Il libro percorre, come anticipato, il 2023, dai giorni che ne precedono l’avvio, rilevando immediatamente come sia «difficile ripetere i soliti riti propiziatori perché all’orizzonte infuria un tempesta che non accenna a placarsi». È una tempesta esterna, che ha il suo occhio del ciclone nella guerra in Ucraina, ed interna, con un triplo fronte: presidenzialismo, riforma della giustizia e autonomia differenziata.
Il primo capitolo si focalizza sulla guerra ucraina, con un quadro che non può che essere fosco sin dalle prime pagine, dalle riflessioni sull’anno che verrà; sarà buio con la tragedia che si consuma a Gaza, sotto gli occhi strabici di un mondo che ancora indossa lenti coloniali, applicando in senso selettivo il diritto internazionale.
Al conflitto in Medio Oriente è dedicato il secondo capitolo, ma le tensioni e le contraddizioni della democrazia israeliana relative sia alla riforma della giustizia voluta da Netanyahu sia alle pratiche di apartheid nei confronti dei palestinesi sono rilevate da Gallo già prima del 7 ottobre. È un esempio, quest’ultimo, di come il testo colga elementi lasciati ai margini dall’informazione mainstream, con una attenzione sia alla letteratura (il commento, ad esempio, al testo di Benjamin Abelow, Come l’Occidente ha provocato la guerra in Ucraina, Fazi, 2023) sia a fatti non rilevati o “liquidati” sbrigativamente (per tutti, cito il piano di pace cinese relativo alla guerra russo-ucraina presentato il 24 febbraio 2023).

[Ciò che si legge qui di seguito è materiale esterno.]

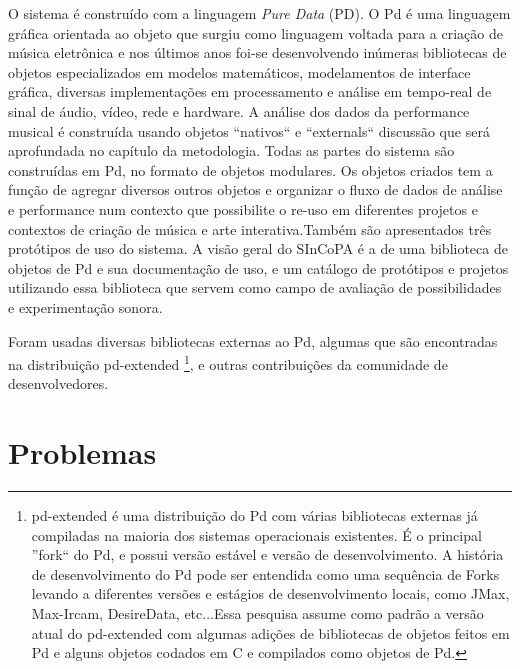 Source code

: \documentclass{ppgmus}
\newcommand{\pd}{PD}
\begin{document}
O sistema é construído com a linguagem \textit{Pure Data} (\pd). O Pd é uma linguagem gráfica orientada ao objeto que surgiu
como linguagem voltada para a criação de música eletrônica e nos últimos anos foi-se desenvolvendo inúmeras
bibliotecas de objetos especializados em modelos matemáticos, modelamentos de interface gráfica, diversas 
implementações
em processamento e análise em tempo-real de sinal de áudio, vídeo, rede e hardware. 
A análise dos dados da performance musical é construída usando objetos ``nativos`` e ``externals`` 
discussão que será
aprofundada no capítulo da metodologia. 
Todas as partes do sistema são construídas em Pd, no formato de objetos
modulares. Os objetos criados tem a função de agregar diversos outros objetos e organizar o fluxo de dados
de análise e performance num contexto que possibilite o re-uso em diferentes projetos e contextos de 
criação de música e arte interativa.Também são apresentados três protótipos de uso do sistema. A visão geral do
SInCoPA é a de uma biblioteca de objetos de Pd e sua documentação de uso, e um catálogo de protótipos e projetos
utilizando essa biblioteca que servem como campo de avaliação de possibilidades e experimentação sonora.


Foram usadas diversas bibliotecas externas ao Pd, algumas que são encontradas na distribuição pd-extended
\footnote{pd-extended é uma distribuição do Pd com várias bibliotecas externas já compiladas na maioria dos
sistemas operacionais existentes. É o principal ''fork`` do Pd, e possui versão estável e versão de desenvolvimento.
A história de desenvolvimento do Pd pode ser entendida como uma sequência de Forks levando a diferentes versões 
e estágios de desenvolvimento locais, como JMax, Max-Ircam, DesireData, etc...Essa pesquisa assume como padrão
a versão atual do pd-extended com algumas adições de bibliotecas de objetos feitos em Pd e alguns objetos codados
em C e compilados como objetos de Pd.}, 
e outras contribuições da comunidade de desenvolvedores.

\section{Problemas}

\end{document}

Nel seguire, con partecipazione, la guerra contro il popolo palestinese (è innegabile che non sia una guerra solo contro Hamas, dopo più di 30mila morti, dei quali il 70% donne e bambini, bombardamenti indiscriminati, privazioni di acqua, luce, gas, comunicazioni; per tacere – per non tacere – delle violenze compiute in Cisgiordania e del regime alle quali sono soggetti i palestinesi in Israele), Domenico Gallo denuncia come «falsa» la «narrazione dominante di uno Stato democratico costretto a stroncare un terrorismo diabolico che minaccia la sua stessa esistenza. Per quanto le incursioni compiute da Hamas il 7 ottobre possano facilmente essere assunte nella categoria del terrorismo e ricadere nel catalogo dei crimini contro l’umanità, non si può ignorare il fatto che esiste un popolo oppresso e uno Stato oppressore». In questa prospettiva viene richiamato il diritto internazionale, quello di ultima istanza, il diritto internazionale umanitario nei conflitti armati, come quello che sancisce il diritto all’autodeterminazione dei popoli, e si situano le riflessioni in ordine alla «spirale di violenza», alle ragioni dell’umanità ma anche della convenienza politica, l’accorata denuncia del genocidio in atto a Gaza. E appare la ricerca di soluzioni, che non si possono limitare alla tregua umanitaria, ma esigono un cessate il fuoco, come terreno sul quale progettare un intervento delle Nazioni Unite: «la Striscia di Gaza deve essere sottratta al controllo di Israele» e affidata «ad una missione civile e militare delle Nazioni unite» che «dovrebbe promuovere la creazione, in attesa di una soluzione definitiva, di una sostanziale autonomia e autoamministrazione della Striscia di Gaza».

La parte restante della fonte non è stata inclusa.